Description of the task >> Retype the entries below word for word, leaving out every picture.

═════ Records for the exercise

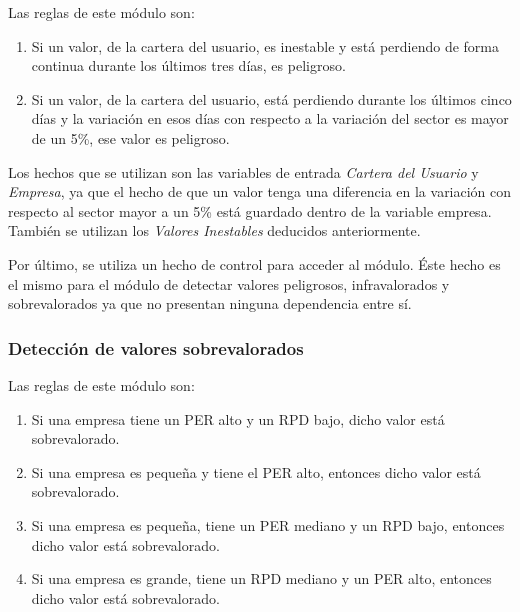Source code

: \documentclass[11pt,openany]{book} %
\begin{document}
Las reglas de este módulo son:

\begin{enumerate}[\qquad\color{ocre}{$\bullet$}]
    \item Si un valor, de la cartera del usuario, es inestable y está perdiendo de forma continua durante los últimos tres días, es peligroso.

    \item Si un valor, de la cartera del usuario, está perdiendo durante los últimos cinco días y la variación en esos días con respecto a la variación del sector es mayor de un 5\%, ese valor es peligroso.
\end{enumerate}

Los hechos que se utilizan son las variables de entrada \textit{\textcolor{ocre}{Cartera del Usuario}} y \textit{\textcolor{ocre}{Empresa}}, ya que el hecho de que un valor tenga una diferencia en la variación con respecto al sector mayor a un 5\% está guardado dentro de la variable empresa. También se utilizan los \textit{\textcolor{ocre}{Valores Inestables}} deducidos anteriormente. 

Por último, se utiliza un hecho de control para acceder al módulo. Éste hecho es el mismo para el módulo de detectar valores peligrosos, infravalorados y sobrevalorados ya que no presentan ninguna dependencia entre sí.

\subsubsection{Detección de valores sobrevalorados}

Las reglas de este módulo son:

\begin{enumerate}[\qquad\color{ocre}{$\bullet$}]
    \item Si una empresa tiene un PER alto y un RPD bajo, dicho valor está sobrevalorado.

    \item Si una empresa es pequeña y tiene el PER alto, entonces dicho valor está sobrevalorado.

    \item Si una empresa es pequeña, tiene un PER mediano y un RPD bajo, entonces dicho valor está sobrevalorado.

    \item Si una empresa es grande, tiene un RPD mediano y un PER alto, entonces dicho valor está sobrevalorado.
\end{enumerate}
\end{document}
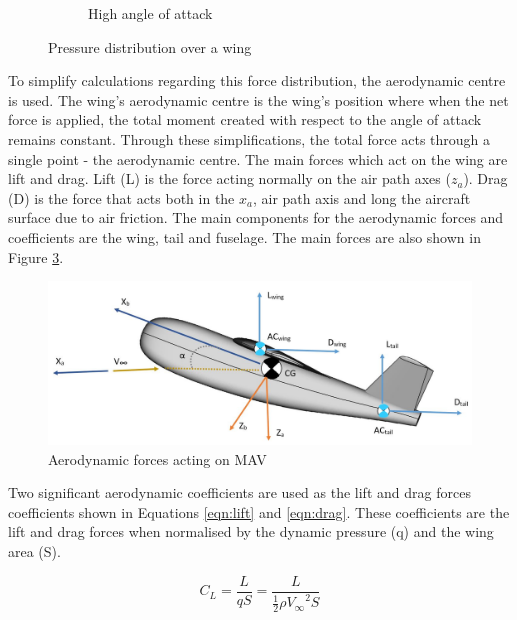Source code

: \begin{figure}[H]
\begin{subfigure}[b]{0.45\textwidth}
         \caption{High angle of attack}
         \label{fig:Press2b}
     \end{subfigure}
     \hfill
        \caption{Pressure distribution over a wing }
        \label{fig:pressureWing}
\end{figure}



To simplify calculations regarding this force distribution, the aerodynamic centre is used. The wing's aerodynamic centre is the wing's position where when the net force is applied, the total moment created with respect to the angle of attack remains constant. Through these simplifications, the total force acts through a single point - the aerodynamic centre. The main forces which act on the wing are lift and drag. Lift (L) is the force acting normally on the air path axes ($z_a$). Drag (D) is the force that acts both in the $x_a$, air path axis and long the aircraft surface due to air friction. The main components for the aerodynamic forces and coefficients are the wing, tail and fuselage. The main forces are also shown in Figure \ref{fig:aeroforces}.



\begin{figure}[H]
  \centering
  \includegraphics[width=1\linewidth]{03_LiteratureReview/Figs/Aeroforces2.JPG}
  \caption{Aerodynamic forces acting on MAV}
  \label{fig:aeroforces}
\end{figure}
Two significant aerodynamic coefficients are used as the lift and drag forces coefficients shown in Equations \ref{eqn:lift} and \ref{eqn:drag}. These coefficients are the lift and drag forces when normalised by the dynamic pressure (q) and the wing area (S). 


\begin{equation}
    C_L = \frac{L}{qS} = \frac{L}{\frac{1}{2}\rho {V_\infty}^2 S}
    \label{eqn:lift}
\end{equation}

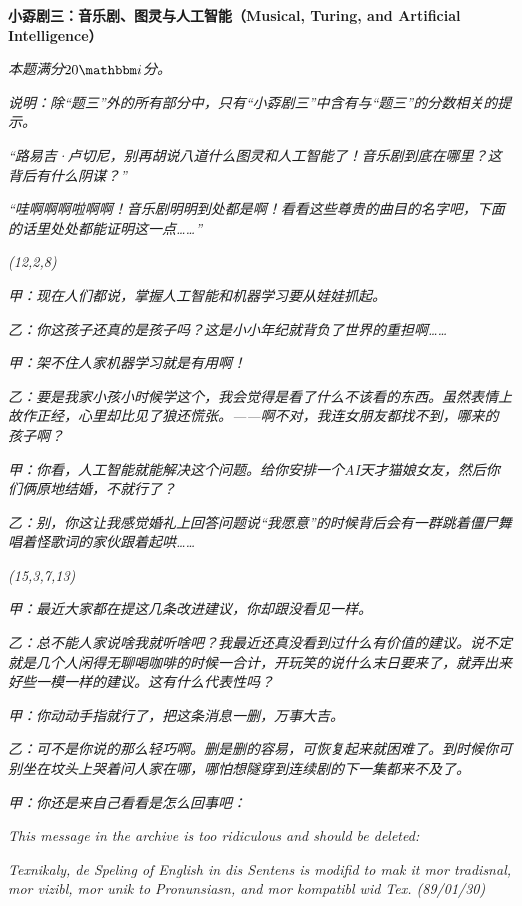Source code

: \documentclass[11pt,a4paper,onecolumn,UTF8]{ctexart}
\begin{document}
	
	\newpage
	\noindent
	\textbf{小孬剧三：音乐剧、图灵与人工智能（Musical, Turing, and Artificial Intelligence）}
	
	\textit{本题满分$20\ui$分。}
	
	\textit{说明：除“题三”外的所有部分中，只有“小孬剧三”中含有与“题三”的分数相关的提示。}
	
	\textit{“路易吉·卢切尼，别再胡说八道什么图灵和人工智能了！音乐剧到底在哪里？这背后有什么阴谋？”}
	
	\textit{“哇啊啊啊啦啊啊！音乐剧明明到处都是啊！看看这些尊贵的曲目的名字吧，下面的话里处处都能证明这一点……”}
	
	\textit{(12,2,8)}
	
	\textit{甲：现在人们都说，掌握人工智能和机器学习要从娃娃抓起。}
	
	\textit{乙：你这孩子还真的是孩子吗？这是小小年纪就背负了世界的重担啊……}
	
	\textit{甲：架不住人家机器学习就是有用啊！}
	
	\textit{乙：要是我家小孩小时候学这个，我会觉得是看了什么不该看的东西。虽然表情上故作正经，心里却比见了狼还慌张。——啊不对，我连女朋友都找不到，哪来的孩子啊？}
	
	\textit{甲：你看，人工智能就能解决这个问题。给你安排一个AI天才猫娘女友，然后你们俩原地结婚，不就行了？}
	
	\textit{乙：别，你这让我感觉婚礼上回答问题说“我愿意”的时候背后会有一群跳着僵尸舞唱着怪歌词的家伙跟着起哄……}
	
	\textit{(15,3,7,13)}
	
	\textit{甲：最近大家都在提这几条改进建议，你却跟没看见一样。}
	
	\textit{乙：总不能人家说啥我就听啥吧？我最近还真没看到过什么有价值的建议。说不定就是几个人闲得无聊喝咖啡的时候一合计，开玩笑的说什么末日要来了，就弄出来好些一模一样的建议。这有什么代表性吗？}
	
	\textit{甲：你动动手指就行了，把这条消息一删，万事大吉。}
	
	\textit{乙：可不是你说的那么轻巧啊。删是删的容易，可恢复起来就困难了。到时候你可别坐在坟头上哭着问人家在哪，哪怕想隧穿到连续剧的下一集都来不及了。}
	
	\textit{甲：你还是来自己看看是怎么回事吧：}
	
	\textit{This message in the archive is too ridiculous and should be deleted:}
	
	\textit{Texnikaly, de Speling of English in dis Sentens is modifid to mak it mor tradisnal, mor vizibl, mor unik to Pronunsiasn, and mor kompatibl wid Tex. (89/01/30)}
	
\end{document}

══════════

Answer >>
Source code

: \documentclass[11pt,openany]{book} %
\begin{document}
Las reglas de este módulo son:

\begin{enumerate}[\qquad\color{ocre}{$\bullet$}]
    \item Si un valor, de la cartera del usuario, es inestable y está perdiendo de forma continua durante los últimos tres días, es peligroso.

    \item Si un valor, de la cartera del usuario, está perdiendo durante los últimos cinco días y la variación en esos días con respecto a la variación del sector es mayor de un 5\%, ese valor es peligroso.
\end{enumerate}

Los hechos que se utilizan son las variables de entrada \textit{\textcolor{ocre}{Cartera del Usuario}} y \textit{\textcolor{ocre}{Empresa}}, ya que el hecho de que un valor tenga una diferencia en la variación con respecto al sector mayor a un 5\% está guardado dentro de la variable empresa. También se utilizan los \textit{\textcolor{ocre}{Valores Inestables}} deducidos anteriormente. 

Por último, se utiliza un hecho de control para acceder al módulo. Éste hecho es el mismo para el módulo de detectar valores peligrosos, infravalorados y sobrevalorados ya que no presentan ninguna dependencia entre sí.

\subsubsection{Detección de valores sobrevalorados}

Las reglas de este módulo son:

\begin{enumerate}[\qquad\color{ocre}{$\bullet$}]
    \item Si una empresa tiene un PER alto y un RPD bajo, dicho valor está sobrevalorado.

    \item Si una empresa es pequeña y tiene el PER alto, entonces dicho valor está sobrevalorado.

    \item Si una empresa es pequeña, tiene un PER mediano y un RPD bajo, entonces dicho valor está sobrevalorado.

    \item Si una empresa es grande, tiene un RPD mediano y un PER alto, entonces dicho valor está sobrevalorado.
\end{enumerate}
\end{document}
Source code

: \begin{figure}[H]
\begin{subfigure}[b]{0.45\textwidth}
         \caption{High angle of attack}
         \label{fig:Press2b}
     \end{subfigure}
     \hfill
        \caption{Pressure distribution over a wing }
        \label{fig:pressureWing}
\end{figure}



To simplify calculations regarding this force distribution, the aerodynamic centre is used. The wing's aerodynamic centre is the wing's position where when the net force is applied, the total moment created with respect to the angle of attack remains constant. Through these simplifications, the total force acts through a single point - the aerodynamic centre. The main forces which act on the wing are lift and drag. Lift (L) is the force acting normally on the air path axes ($z_a$). Drag (D) is the force that acts both in the $x_a$, air path axis and long the aircraft surface due to air friction. The main components for the aerodynamic forces and coefficients are the wing, tail and fuselage. The main forces are also shown in Figure \ref{fig:aeroforces}.



\begin{figure}[H]
  \centering
  \includegraphics[width=1\linewidth]{03_LiteratureReview/Figs/Aeroforces2.JPG}
  \caption{Aerodynamic forces acting on MAV}
  \label{fig:aeroforces}
\end{figure}
Two significant aerodynamic coefficients are used as the lift and drag forces coefficients shown in Equations \ref{eqn:lift} and \ref{eqn:drag}. These coefficients are the lift and drag forces when normalised by the dynamic pressure (q) and the wing area (S). 


\begin{equation}
    C_L = \frac{L}{qS} = \frac{L}{\frac{1}{2}\rho {V_\infty}^2 S}
    \label{eqn:lift}
\end{equation}

Source code

: \documentclass[11pt,a4paper,onecolumn,UTF8]{ctexart}
\begin{document}
	
	\newpage
	\noindent
	\textbf{小孬剧三：音乐剧、图灵与人工智能（Musical, Turing, and Artificial Intelligence）}
	
	\textit{本题满分$20\ui$分。}
	
	\textit{说明：除“题三”外的所有部分中，只有“小孬剧三”中含有与“题三”的分数相关的提示。}
	
	\textit{“路易吉·卢切尼，别再胡说八道什么图灵和人工智能了！音乐剧到底在哪里？这背后有什么阴谋？”}
	
	\textit{“哇啊啊啊啦啊啊！音乐剧明明到处都是啊！看看这些尊贵的曲目的名字吧，下面的话里处处都能证明这一点……”}
	
	\textit{(12,2,8)}
	
	\textit{甲：现在人们都说，掌握人工智能和机器学习要从娃娃抓起。}
	
	\textit{乙：你这孩子还真的是孩子吗？这是小小年纪就背负了世界的重担啊……}
	
	\textit{甲：架不住人家机器学习就是有用啊！}
	
	\textit{乙：要是我家小孩小时候学这个，我会觉得是看了什么不该看的东西。虽然表情上故作正经，心里却比见了狼还慌张。——啊不对，我连女朋友都找不到，哪来的孩子啊？}
	
	\textit{甲：你看，人工智能就能解决这个问题。给你安排一个AI天才猫娘女友，然后你们俩原地结婚，不就行了？}
	
	\textit{乙：别，你这让我感觉婚礼上回答问题说“我愿意”的时候背后会有一群跳着僵尸舞唱着怪歌词的家伙跟着起哄……}
	
	\textit{(15,3,7,13)}
	
	\textit{甲：最近大家都在提这几条改进建议，你却跟没看见一样。}
	
	\textit{乙：总不能人家说啥我就听啥吧？我最近还真没看到过什么有价值的建议。说不定就是几个人闲得无聊喝咖啡的时候一合计，开玩笑的说什么末日要来了，就弄出来好些一模一样的建议。这有什么代表性吗？}
	
	\textit{甲：你动动手指就行了，把这条消息一删，万事大吉。}
	
	\textit{乙：可不是你说的那么轻巧啊。删是删的容易，可恢复起来就困难了。到时候你可别坐在坟头上哭着问人家在哪，哪怕想隧穿到连续剧的下一集都来不及了。}
	
	\textit{甲：你还是来自己看看是怎么回事吧：}
	
	\textit{This message in the archive is too ridiculous and should be deleted:}
	
	\textit{Texnikaly, de Speling of English in dis Sentens is modifid to mak it mor tradisnal, mor vizibl, mor unik to Pronunsiasn, and mor kompatibl wid Tex. (89/01/30)}
	
\end{document}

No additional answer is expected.